PP - Podemos esperar algum tipo de parceria em palco?
D – Não tenho a certeza, mas, se houver essa possibilidade, vai ser ótimo. A gente se gosta e, se tiver a chance de fazer uma parceria em palco, vai ser muito divertido, vai ser muito legal.
PP - É presença assídua nos palcos do nosso país, o qual já deve conhecer minimamente bem. Quais serão os pontos obrigatórios de passagem nesta sua próxima vinda a Portugal?
D – Eu amo a arquitetura do Porto, eu amo a arquitetura de Lisboa. Também amo a botânica. Aliás, a arquitetura e a botânica são as minhas duas grandes paixões. E não, a música não é apenas a minha paixão – é a minha vida. Eu amo a arquitetura e a vegetação de Portugal, além da comida e do povo. Eu gosto muito quanto estou em Portugal. Sempre fui muito feliz em Portugal. E irei aos lugares onde tiver chance de ir, porque Portugal tem esse defeito, digamos assim: para onde você se vira, é lindo. Então, onde eu for, está bom.
PP – Não há, portanto, nenhum local em concreto que queira repetir?

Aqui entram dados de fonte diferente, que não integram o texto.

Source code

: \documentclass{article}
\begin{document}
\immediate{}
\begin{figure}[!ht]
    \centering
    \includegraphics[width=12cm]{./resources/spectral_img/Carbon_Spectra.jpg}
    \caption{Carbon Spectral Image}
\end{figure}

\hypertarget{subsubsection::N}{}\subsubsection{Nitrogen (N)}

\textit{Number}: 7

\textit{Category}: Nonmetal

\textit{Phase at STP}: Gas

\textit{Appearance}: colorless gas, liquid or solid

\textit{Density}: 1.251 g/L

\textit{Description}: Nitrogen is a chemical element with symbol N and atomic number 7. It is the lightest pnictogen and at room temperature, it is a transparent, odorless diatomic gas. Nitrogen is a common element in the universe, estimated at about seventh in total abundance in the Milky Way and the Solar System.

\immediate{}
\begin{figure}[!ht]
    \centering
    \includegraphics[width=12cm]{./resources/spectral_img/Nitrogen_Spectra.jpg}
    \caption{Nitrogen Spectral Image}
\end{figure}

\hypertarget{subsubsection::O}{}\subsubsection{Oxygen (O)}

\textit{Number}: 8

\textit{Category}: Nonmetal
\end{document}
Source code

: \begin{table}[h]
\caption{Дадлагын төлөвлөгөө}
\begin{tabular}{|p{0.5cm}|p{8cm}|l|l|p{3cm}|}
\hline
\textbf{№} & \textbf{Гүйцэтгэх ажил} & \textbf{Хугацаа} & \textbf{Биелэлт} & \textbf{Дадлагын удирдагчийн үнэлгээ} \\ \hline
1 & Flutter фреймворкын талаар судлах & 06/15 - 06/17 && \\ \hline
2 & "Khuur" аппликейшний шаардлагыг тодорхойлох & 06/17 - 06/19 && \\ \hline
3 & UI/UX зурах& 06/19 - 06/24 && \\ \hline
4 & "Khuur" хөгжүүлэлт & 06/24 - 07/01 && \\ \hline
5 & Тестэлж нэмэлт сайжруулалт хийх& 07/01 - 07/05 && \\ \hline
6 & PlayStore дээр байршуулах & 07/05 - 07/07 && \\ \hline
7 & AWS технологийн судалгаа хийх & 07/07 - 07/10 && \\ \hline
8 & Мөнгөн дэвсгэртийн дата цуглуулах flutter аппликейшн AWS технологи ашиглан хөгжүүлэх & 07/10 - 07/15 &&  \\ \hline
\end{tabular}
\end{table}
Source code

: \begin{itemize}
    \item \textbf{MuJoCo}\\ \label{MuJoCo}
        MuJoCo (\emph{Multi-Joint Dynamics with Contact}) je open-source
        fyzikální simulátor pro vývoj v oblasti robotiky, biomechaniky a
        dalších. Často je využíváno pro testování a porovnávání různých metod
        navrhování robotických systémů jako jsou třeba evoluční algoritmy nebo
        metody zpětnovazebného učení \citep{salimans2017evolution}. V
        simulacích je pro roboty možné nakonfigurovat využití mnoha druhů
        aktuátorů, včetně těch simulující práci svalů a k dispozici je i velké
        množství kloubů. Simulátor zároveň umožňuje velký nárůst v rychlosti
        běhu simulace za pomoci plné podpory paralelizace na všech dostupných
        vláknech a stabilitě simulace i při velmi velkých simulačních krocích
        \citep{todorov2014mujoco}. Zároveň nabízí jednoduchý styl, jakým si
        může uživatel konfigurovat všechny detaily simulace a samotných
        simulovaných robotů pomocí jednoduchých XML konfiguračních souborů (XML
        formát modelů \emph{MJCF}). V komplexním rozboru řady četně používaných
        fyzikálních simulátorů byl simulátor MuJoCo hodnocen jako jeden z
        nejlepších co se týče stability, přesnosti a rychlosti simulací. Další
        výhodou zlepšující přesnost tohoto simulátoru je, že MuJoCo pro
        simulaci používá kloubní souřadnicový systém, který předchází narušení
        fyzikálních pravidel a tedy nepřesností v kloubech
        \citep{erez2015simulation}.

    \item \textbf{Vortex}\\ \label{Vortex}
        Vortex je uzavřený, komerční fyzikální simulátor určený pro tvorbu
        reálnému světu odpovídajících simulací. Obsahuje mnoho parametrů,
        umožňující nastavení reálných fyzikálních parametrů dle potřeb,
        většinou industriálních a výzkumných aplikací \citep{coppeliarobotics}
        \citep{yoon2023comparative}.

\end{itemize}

D – Quero ir a um lugar onde se come sardinha fresca, a melhor de Portugal. Também vou atrás do bacalhau, que eu amo – sou louco por bacalhau. Esteja ele onde estiver – e graças a Deus ele vai estar em qualquer lugar do país. Também gosto dos doces portugueses, gosto do Fado… Vou ver se tenho chance de ver algum Fado em algum lugar, e passear e admirar essa arquitetura maravilhosa que vocês têm aí.